INVESTING WITH BORROWED MONEY: DOES IT MAKE SENSE?We have all found ourselves in situations where we either are short on money or want to invest but don’t have the adequate funds to do so. Does that mean you have to sit there and miss out on a potential huge stream of income? While you might think the answer to that is yes, you can look into borrowing money that you can then use to invest. It might be a little risky, but the potential is limitless. Does it make sense to borrow money? 

Here are some of the reasons you might want to consider it or avoid it.

You Can Quickly Grow your Money

Whenever you are working with borrowed money, you should make sure that the decision you are making is fairly safe. Sure the investment might not have the largest pay-out, but the risk of losing it or losing money is much lower. What are some types of investments that you should look to target? The experts at Plenti.com.au recommend things such as fixed-income investments or mutual funds. How quickly you grow the money is up to how much you want to borrow and invest as well. The more you put into the investment, obviously the more you are going to make, but also the larger the risk is. If you are looking to make some money and don’t have much to work with, investing with borrowed money can give you that opening push you need to be successful.

There Are Inherent Risks 

Investing with borrowed money carries far greater risks than investing with your own money. There are several things that you have to consider when taking out a loan for investing. First, what is the interest rate that you are going to be paying for the loan? You don’t want to put yourself in a position where even if you make a lot of money, the interest you are paying takes it all away. Secondly, how quickly do you have to repay the loan? Unless you are investing in short-term volatile stocks, you will want to let the money sit in there for an extended period of time. If you are forced to pay it back before you would like, you are either going to lose money or miss out on a lot of potential income. Finally, the stock itself might be a risk to invest in and you might lose money on it. These are all things that you have to consider when deciding if you want to invest with borrowed money.
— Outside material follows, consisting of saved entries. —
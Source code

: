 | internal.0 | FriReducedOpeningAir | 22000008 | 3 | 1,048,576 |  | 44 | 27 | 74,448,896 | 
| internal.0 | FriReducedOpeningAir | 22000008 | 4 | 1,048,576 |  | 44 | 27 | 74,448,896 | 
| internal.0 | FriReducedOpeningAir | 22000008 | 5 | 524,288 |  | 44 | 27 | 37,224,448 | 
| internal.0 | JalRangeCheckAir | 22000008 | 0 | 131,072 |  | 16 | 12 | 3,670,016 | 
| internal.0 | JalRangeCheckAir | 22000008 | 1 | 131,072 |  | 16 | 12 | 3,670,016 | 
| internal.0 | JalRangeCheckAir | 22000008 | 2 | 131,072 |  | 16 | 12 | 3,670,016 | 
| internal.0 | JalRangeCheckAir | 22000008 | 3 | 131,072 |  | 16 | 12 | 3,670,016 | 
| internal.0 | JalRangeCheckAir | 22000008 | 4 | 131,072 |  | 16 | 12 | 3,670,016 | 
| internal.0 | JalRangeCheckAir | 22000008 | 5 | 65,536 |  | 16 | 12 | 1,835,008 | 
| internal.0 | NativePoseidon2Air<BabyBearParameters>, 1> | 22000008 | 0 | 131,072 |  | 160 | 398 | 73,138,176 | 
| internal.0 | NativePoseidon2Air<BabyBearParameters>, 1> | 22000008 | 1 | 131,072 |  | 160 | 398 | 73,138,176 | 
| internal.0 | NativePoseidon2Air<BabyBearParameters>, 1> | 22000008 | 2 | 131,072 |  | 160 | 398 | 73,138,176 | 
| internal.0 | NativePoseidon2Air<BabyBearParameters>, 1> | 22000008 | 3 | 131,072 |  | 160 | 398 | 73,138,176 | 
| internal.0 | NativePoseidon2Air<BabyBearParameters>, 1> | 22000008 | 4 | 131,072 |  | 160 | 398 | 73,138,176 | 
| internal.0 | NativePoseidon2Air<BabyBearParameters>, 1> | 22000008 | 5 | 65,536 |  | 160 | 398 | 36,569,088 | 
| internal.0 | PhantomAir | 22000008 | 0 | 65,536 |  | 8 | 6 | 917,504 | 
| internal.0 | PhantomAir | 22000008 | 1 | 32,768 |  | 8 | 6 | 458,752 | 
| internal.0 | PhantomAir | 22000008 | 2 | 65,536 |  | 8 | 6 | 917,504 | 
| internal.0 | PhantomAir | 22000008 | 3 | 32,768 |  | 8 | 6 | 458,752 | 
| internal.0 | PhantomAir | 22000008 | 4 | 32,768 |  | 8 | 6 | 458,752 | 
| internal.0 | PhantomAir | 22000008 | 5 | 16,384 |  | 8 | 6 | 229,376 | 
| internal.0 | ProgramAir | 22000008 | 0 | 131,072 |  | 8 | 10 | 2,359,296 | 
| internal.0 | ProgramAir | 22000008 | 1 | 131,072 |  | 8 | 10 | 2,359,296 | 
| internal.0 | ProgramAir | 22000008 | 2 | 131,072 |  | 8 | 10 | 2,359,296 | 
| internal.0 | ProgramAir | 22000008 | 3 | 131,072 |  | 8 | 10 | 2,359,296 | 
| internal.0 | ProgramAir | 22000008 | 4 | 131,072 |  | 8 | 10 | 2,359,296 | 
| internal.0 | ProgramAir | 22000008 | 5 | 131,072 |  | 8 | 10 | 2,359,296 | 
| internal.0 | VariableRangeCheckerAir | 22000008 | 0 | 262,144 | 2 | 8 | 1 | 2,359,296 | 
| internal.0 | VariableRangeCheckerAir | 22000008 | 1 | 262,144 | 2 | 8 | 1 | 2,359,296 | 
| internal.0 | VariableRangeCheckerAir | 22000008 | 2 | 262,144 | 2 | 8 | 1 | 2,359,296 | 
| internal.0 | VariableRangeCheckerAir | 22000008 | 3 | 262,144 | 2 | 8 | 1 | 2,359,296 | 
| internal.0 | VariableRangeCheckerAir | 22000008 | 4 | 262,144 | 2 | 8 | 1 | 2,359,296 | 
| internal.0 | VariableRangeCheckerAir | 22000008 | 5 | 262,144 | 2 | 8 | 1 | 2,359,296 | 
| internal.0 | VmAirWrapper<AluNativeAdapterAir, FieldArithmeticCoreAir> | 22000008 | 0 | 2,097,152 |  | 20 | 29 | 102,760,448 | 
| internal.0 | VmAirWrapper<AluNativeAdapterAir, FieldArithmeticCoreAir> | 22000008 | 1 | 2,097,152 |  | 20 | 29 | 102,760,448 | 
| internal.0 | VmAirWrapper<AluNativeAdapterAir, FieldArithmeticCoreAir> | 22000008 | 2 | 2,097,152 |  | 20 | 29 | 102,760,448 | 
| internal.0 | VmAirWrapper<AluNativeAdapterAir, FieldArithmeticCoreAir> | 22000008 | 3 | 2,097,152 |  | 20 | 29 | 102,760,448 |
It Can Allow You To Invest In Larger Stocks

One of the general trends that are seen in the stock market is that the more expensive a stock is, the safer it generally is as well. There will always be exemptions to this rule, but the more money you have to put in for one stock, the greater the return will be. You might be interested in investing in one of these stocks and putting a lot of money into it but might not have the money to purchase even one. Taking out investment in these stocks can put you in a situation to succeed. In situations like this, investing with borrowed money can make a lot of sense, especially if you are watching the market and following the current trends.

Lower Taxes On Returns

One of the biggest reasons why you would want to consider investing with borrowed money is because of how tax rates work. Generally, whenever you make money on an investment or stock, a certain percent of it is subject to tax. This means that the large return you had could essentially be cut in half or even more. When dealing with borrowed money, however, you will only be subject to 50% of your income is taxed. When does this become a good idea?

INVESTING WITH BORROWED MONEY: DOES IT MAKE SENSE?If the amount of interest and tax you would pay for a borrowed investment is lower than the tax you would pay on your investment, it is considered a wise decision to invest with borrowed money. Even if you have your own money to invest in, situations like this make more sense from a financial standpoint. If you want to keep your tax rate down, investing with borrowed money is a great idea.

It Gives you Financial Flexibility

You might find yourself in a situation where there are a ton of different stocks or funds that you would like to invest in. In some of these situations, you are required to invest a minimum amount of money. This is where borrowing money to invest makes a lot of sense. You can take out a loan and invest in some of these accounts, while still giving you the financial freedom to live your own life. Investing with this type of money will allow you to make smart investments, but still be able to purchase whatever you would want in person as well.

Investment Losses Aren’t As Rough

Whenever you lose money on an investment, you can claim it as a loss and have your income taxes reduced depending on the amount of money. When you deal with invested money, you are given an extra layer of protection that can help with your taxes. Therefore, if the absolute worst happens and the investment disappears, you will end up not losing as much money as if you were to work with your own money. Keep in mind though that you will have to pay the money back and any interest that you have incurred. Using borrowed money to help with your investments is a great way to help cut your losses if things do take a turn for the worst.

Investing with borrowed money can make a lot of sense if you find yourself in the right situation. Just like with any type of investment, there will always be some risks. Make sure that you are in a position where you can not only pay the loan back but also pay off any of the interest that you have incurred during the time period. At the end of the day, you always want to be investing large amounts of borrowed money so you can easily pay the interest back. What things are you looking to invest in?